F2: Shares held by Versant Side Fund II, L.P. ("VSF II"). VVC II serves as the sole general partner of VSF II. Brian G. Atwood, Samuel D. Colella, Ross A. Jaffe, William J. Link, Ph.D., Donald B. Milder, Rebecca B. Robertson, Bradley J. Bolzon, Charles M. Warden, and Barbara N. Lubash are directors and/or members of VVC II and share voting and dispositive power over the shares held by VAF II-A, however, each disclaim beneficial ownership of these shares, except to the extent of their pecuniary interest in such shares. William J. Link, Ph.D. is a director of the Issuer and, accordingly, files separate Section 16 reports.
F3: Shares held by Versant Venture Capital II, L.P. ("VV II"). VVC II serves as the sole general partner of VV II. Brian G. Atwood, Samuel D. Colella, Ross A. Jaffe, William J. Link, Ph.D., Donald B. Milder, Rebecca B. Robertson, Bradley J. Bolzon, Charles M. Warden, and Barbara N. Lubash are directors and/or members of VVC II and share voting and dispositive power over the shares held by VAF II-A, however, each disclaim beneficial ownership of these shares, except to the extent of their pecuniary interest in such shares. William J. Link, Ph.D. is a director of the Issuer and, accordingly, files separate Section 16 reports.

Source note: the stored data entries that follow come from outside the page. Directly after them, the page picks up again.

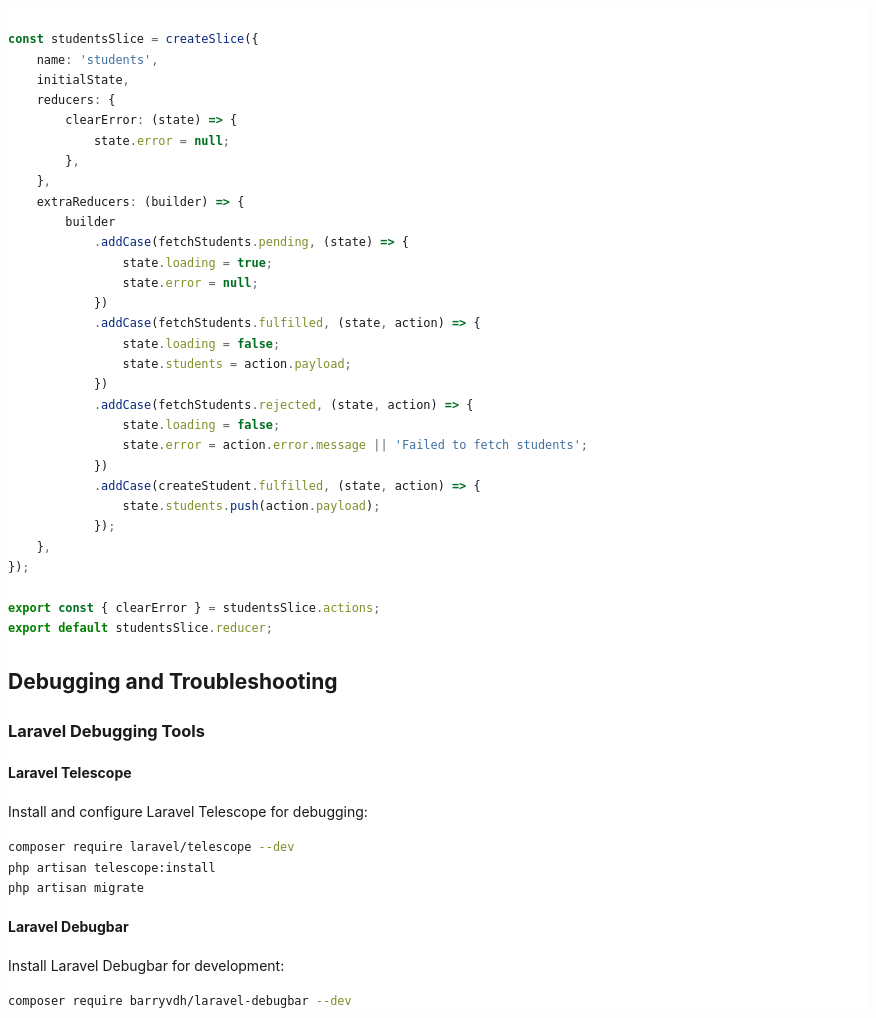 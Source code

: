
 ```typescript

const studentsSlice = createSlice({
    name: 'students',
    initialState,
    reducers: {
        clearError: (state) => {
            state.error = null;
        },
    },
    extraReducers: (builder) => {
        builder
            .addCase(fetchStudents.pending, (state) => {
                state.loading = true;
                state.error = null;
            })
            .addCase(fetchStudents.fulfilled, (state, action) => {
                state.loading = false;
                state.students = action.payload;
            })
            .addCase(fetchStudents.rejected, (state, action) => {
                state.loading = false;
                state.error = action.error.message || 'Failed to fetch students';
            })
            .addCase(createStudent.fulfilled, (state, action) => {
                state.students.push(action.payload);
            });
    },
});

export const { clearError } = studentsSlice.actions;
export default studentsSlice.reducer;
```

## Debugging and Troubleshooting

### Laravel Debugging Tools

#### Laravel Telescope
Install and configure Laravel Telescope for debugging:

```bash
composer require laravel/telescope --dev
php artisan telescope:install
php artisan migrate
```

#### Laravel Debugbar
Install Laravel Debugbar for development:

```bash
composer require barryvdh/laravel-debugbar --dev
```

F4: Each share of (i) Series B Preferred Stock will automatically convert into 1.451080982 shares of the Issuer's Common Stock, (ii) Series C Preferred Stock will automatically convert into 1.730144671 shares of the Issuer's Common Stock, (iii) Series D Preferred Stock will automatically convert into 1.879505664 shares of the Issuer's Common Stock, and (iv) Series E Preferred Stock will automatically convert into 2.692436975 shares of the Issuer's Common Stock upon the closing of the Issuer's initial public offering without payment of further consideration. The shares have no expiration date.